Battery life is decent on the Galaxy Z Fold 4, but nothing to get too excited about. With regular usage, I can get through a day easily on a single charge. However, when I was traveling and relied on my phone for directions, streaming Netflix on the plane ride and calling plenty of Ubers and Lyfts to get around, I found myself in need of a charger fast.
The Galaxy Z Fold 4 has a 50-megapixel main camera, 12-megapixel ultra wide camera and 10-megapixel telephoto camera, much like the Galaxy S23. Both phones also have a 3x optical zoom and a 30x digital zoom. I didn't do an exhaustive comparison, but I did notice that the Galaxy S23's photos have more contrast in the shadows, making the images look a little better than the Z Fold 4's overall.
That's likely thanks to the updated processing happening on the back end, driven by the S23's new Qualcomm Snapdragon 8 Gen 2 processor that's been optimized for Samsung's Galaxy devices. The Galaxy Z Fold 4, by comparison, runs on the previous generation Qualcomm Snapdragon 8 Gen 1. But both phones were great at taking photos in low-light scenarios, as the photos of my cat below show.
Those interested in a phone like the Galaxy Z Fold 4 likely aren't overly concerned about the camera since the screen is the star of the show. But if you're going to splurge on an expensive phone, it should have a great camera, too. The Galaxy Z Fold 4 checks that box, but just keep in mind that Samsung usually reserves the best cameras for its Galaxy S devices.
The Galaxy Z Fold 4 gets enough right to prove that there's promise in a device that can function as both a phone and a tablet in one. But there are some setbacks that prevent it from being as useful and enjoyable as it could be — most of which are design and software-related.
The Galaxy Z Fold 4's crease is still noticeable even now that it's in its fourth generation. If rumors from The Elec, ETNews and prolific leaker Ice Universe prove true, Samsung could address this with a new type of hinge in the Galaxy Z Fold 4's successor. But companies like Huawei and Oppo are already ahead of Samsung in this regard, as my colleague Sareena Dayaram has written.
The Galaxy Z Fold 4's outer screen feels more natural than on previous versions thanks to its slightly wider design. But there are still times when its squarish aspect ratio shows. When taking photos, for example, the cover screen provides a smaller viewfinder than what you'd get when using a normal phone.
The phone itself is also still fairly heavy, weighing 263 grams compared to the 233-gram Galaxy S23 Ultra and 195-gram Galaxy S23 Plus.

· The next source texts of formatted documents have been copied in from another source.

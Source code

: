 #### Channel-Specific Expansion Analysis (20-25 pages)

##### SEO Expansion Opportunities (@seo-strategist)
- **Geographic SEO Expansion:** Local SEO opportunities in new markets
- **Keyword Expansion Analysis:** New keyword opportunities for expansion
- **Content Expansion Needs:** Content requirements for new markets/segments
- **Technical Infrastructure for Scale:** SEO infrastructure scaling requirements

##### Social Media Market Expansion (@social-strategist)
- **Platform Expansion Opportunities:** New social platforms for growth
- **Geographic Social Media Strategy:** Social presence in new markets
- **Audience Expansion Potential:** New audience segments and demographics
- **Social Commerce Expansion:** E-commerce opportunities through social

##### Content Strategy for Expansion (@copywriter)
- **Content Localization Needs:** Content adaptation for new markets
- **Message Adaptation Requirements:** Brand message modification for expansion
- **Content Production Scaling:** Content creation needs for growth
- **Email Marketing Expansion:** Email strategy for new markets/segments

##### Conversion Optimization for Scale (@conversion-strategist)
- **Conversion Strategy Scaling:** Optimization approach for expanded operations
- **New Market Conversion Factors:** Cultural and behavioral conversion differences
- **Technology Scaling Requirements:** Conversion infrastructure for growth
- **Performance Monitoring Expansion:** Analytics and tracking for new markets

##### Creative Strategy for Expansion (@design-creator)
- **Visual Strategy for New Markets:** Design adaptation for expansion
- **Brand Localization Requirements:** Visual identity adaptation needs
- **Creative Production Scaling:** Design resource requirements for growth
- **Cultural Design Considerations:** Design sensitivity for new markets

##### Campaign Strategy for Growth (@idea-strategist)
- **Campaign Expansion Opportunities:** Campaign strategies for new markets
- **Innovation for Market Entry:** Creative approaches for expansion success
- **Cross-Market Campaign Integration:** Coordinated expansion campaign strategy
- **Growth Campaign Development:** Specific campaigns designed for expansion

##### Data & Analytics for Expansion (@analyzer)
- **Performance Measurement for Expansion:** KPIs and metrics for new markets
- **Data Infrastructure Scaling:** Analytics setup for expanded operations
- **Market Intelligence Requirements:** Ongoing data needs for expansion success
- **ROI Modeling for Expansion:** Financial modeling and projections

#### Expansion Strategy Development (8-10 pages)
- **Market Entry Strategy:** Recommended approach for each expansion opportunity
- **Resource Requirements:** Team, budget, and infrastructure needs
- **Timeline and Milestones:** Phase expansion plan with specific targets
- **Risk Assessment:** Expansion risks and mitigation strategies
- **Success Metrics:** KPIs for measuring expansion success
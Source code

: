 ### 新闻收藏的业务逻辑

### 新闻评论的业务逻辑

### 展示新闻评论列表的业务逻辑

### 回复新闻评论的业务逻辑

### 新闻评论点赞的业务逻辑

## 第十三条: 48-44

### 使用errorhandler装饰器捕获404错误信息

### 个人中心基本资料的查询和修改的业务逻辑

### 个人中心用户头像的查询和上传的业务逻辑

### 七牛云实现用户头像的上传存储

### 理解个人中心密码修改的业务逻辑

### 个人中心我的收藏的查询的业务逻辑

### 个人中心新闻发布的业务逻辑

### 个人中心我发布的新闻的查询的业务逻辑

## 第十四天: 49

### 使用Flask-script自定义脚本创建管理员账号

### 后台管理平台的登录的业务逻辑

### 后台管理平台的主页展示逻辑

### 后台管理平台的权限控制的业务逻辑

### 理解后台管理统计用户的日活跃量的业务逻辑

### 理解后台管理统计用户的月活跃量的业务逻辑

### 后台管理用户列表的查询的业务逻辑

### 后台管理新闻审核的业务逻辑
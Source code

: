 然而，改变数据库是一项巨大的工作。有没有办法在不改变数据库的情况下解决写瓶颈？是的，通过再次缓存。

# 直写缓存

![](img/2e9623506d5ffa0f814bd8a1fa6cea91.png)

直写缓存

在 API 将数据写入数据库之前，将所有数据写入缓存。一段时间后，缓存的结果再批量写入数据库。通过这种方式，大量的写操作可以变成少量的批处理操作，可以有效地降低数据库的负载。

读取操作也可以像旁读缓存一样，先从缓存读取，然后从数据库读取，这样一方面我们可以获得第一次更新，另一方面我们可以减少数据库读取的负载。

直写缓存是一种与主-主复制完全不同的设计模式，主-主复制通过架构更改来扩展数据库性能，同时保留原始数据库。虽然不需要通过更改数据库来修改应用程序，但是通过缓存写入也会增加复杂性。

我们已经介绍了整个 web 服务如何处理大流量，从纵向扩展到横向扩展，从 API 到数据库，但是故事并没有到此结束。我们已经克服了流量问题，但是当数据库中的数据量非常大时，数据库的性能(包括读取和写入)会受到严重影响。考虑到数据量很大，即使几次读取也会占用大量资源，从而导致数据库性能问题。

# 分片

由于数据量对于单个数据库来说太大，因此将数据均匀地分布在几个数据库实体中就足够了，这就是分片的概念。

My 5-year-old nephew commented that it looks like two phones stacked on top of each other, and that's an accurate characterization.
Although I loved using the Galaxy Z Fold's large screen for reading and watching TV, the general software could still use some work. This is a criticism I've had about foldable phones for a while, and it still holds true. Today's devices lack software features that are compelling enough to prove the promise behind foldables.
With the Galaxy Z Fold 4 and Flip 4, Samsung added a new feature that lets you use the bottom half of the device as a trackpad when the phone is in Flex Mode. While that does make it easier to navigate the phone while in Flex Mode, the larger issue is that I never felt inclined to use Flex Mode in the first place, as I mentioned earlier.
Overall, the Galaxy Z Fold has come far enough to show that there's a future for foldable phones. But most of all, I found myself using it as a regular phone. And maybe that's the most telling takeaway of all. Right now, most people probably just want a really good phone. But that doesn't mean we aren't excited about the other gaps in our lives that phones like the Z Fold may fill in the future.